DIRECTIONS: For the material that follows, state the number of lines where "Market" occurs, and add nothing.

SOURCE MATERIAL:
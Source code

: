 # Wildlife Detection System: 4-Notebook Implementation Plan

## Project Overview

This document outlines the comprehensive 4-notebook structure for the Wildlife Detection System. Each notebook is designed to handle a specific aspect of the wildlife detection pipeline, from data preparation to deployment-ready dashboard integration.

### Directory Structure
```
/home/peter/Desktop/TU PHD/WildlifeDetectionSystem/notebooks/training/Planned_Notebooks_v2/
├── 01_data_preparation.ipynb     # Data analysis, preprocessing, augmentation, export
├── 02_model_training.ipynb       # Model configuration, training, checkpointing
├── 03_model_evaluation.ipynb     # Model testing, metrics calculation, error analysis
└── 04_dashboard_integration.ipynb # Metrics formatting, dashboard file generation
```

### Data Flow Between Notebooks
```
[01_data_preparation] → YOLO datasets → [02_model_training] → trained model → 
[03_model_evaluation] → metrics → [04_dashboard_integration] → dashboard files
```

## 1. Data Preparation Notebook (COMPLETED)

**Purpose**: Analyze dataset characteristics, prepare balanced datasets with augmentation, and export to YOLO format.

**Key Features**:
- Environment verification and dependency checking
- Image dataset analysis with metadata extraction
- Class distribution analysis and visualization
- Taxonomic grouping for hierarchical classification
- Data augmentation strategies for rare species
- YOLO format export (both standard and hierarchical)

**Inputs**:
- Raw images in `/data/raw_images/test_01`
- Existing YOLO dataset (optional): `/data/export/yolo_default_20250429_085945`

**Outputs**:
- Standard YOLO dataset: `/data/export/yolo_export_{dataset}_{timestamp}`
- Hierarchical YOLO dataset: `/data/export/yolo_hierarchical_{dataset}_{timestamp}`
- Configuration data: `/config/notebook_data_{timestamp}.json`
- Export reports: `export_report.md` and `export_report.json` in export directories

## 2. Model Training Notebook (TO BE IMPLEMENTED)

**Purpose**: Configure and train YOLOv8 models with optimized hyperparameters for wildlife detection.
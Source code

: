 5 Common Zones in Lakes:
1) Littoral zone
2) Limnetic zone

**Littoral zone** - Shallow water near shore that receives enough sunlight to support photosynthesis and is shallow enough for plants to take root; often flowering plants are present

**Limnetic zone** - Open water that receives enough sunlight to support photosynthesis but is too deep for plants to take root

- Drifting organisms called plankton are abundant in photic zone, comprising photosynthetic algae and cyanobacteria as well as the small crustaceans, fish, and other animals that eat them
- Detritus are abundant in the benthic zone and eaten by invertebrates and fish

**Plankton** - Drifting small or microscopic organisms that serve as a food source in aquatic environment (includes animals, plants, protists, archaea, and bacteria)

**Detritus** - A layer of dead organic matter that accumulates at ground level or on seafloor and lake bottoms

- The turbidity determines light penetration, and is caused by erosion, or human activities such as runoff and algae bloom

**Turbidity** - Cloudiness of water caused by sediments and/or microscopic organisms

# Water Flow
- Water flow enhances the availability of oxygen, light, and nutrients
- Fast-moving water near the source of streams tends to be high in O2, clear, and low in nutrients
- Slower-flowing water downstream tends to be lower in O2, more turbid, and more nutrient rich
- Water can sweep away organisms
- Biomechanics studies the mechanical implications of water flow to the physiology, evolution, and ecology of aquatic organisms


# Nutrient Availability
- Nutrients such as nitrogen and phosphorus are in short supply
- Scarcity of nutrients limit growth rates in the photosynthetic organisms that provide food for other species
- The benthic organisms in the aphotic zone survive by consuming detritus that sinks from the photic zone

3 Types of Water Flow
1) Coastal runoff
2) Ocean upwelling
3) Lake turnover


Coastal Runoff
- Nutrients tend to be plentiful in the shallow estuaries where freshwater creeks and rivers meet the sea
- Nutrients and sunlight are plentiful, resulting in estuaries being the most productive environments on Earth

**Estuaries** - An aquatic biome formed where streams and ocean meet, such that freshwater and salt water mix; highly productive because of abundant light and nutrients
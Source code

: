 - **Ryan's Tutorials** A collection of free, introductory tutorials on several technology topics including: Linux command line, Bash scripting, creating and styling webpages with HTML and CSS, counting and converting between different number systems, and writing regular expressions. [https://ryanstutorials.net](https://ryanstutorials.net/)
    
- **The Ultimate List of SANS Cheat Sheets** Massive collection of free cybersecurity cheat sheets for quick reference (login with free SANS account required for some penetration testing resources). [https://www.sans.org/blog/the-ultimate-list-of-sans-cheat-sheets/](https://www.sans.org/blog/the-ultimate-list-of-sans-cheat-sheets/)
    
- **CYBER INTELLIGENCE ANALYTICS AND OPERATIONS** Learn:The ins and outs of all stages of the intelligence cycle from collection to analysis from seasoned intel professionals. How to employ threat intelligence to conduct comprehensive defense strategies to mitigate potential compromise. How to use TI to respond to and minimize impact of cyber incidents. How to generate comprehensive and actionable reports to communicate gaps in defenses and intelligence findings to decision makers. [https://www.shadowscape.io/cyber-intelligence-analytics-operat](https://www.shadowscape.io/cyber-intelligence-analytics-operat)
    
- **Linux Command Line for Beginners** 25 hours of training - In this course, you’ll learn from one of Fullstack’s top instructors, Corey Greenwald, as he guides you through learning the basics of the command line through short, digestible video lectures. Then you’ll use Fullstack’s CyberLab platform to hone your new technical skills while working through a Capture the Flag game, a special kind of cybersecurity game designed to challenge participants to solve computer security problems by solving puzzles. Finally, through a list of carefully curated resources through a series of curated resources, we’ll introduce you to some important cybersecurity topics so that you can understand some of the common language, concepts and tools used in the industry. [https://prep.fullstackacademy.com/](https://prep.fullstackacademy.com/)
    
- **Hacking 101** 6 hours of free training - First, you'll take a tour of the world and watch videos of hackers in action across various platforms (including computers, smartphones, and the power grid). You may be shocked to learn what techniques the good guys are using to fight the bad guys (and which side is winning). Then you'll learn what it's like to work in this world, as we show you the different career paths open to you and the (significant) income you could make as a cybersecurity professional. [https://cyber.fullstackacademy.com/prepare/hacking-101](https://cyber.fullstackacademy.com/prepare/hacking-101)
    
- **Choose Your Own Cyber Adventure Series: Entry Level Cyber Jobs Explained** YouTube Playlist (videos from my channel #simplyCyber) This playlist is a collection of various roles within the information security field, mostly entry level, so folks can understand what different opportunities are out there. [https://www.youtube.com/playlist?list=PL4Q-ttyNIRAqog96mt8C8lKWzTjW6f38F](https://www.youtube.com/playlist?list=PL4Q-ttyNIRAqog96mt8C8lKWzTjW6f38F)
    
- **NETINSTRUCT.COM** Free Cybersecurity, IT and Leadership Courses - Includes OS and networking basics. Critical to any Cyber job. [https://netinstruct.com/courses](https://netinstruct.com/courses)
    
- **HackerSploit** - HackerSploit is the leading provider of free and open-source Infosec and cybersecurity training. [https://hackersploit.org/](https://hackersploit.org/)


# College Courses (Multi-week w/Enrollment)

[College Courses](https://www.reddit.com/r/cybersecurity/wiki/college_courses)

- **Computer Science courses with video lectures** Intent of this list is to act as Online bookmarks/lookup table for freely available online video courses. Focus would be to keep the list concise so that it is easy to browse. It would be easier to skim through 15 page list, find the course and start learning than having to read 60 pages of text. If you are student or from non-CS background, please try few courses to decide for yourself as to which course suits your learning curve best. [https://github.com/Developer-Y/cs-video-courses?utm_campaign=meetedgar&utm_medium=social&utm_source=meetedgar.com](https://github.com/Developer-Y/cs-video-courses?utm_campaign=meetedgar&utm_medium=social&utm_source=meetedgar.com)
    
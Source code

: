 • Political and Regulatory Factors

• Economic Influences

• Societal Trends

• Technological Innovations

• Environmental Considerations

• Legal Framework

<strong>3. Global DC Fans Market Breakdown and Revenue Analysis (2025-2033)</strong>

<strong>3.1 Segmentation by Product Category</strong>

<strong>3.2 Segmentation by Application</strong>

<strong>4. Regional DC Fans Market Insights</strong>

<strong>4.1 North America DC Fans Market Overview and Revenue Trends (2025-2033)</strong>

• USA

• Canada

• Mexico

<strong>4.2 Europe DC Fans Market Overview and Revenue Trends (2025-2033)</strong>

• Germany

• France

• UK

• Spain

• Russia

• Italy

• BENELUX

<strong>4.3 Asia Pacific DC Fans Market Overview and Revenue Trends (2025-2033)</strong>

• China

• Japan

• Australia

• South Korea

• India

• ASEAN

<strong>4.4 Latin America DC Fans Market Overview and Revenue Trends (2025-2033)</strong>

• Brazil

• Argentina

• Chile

RESPONSE: 6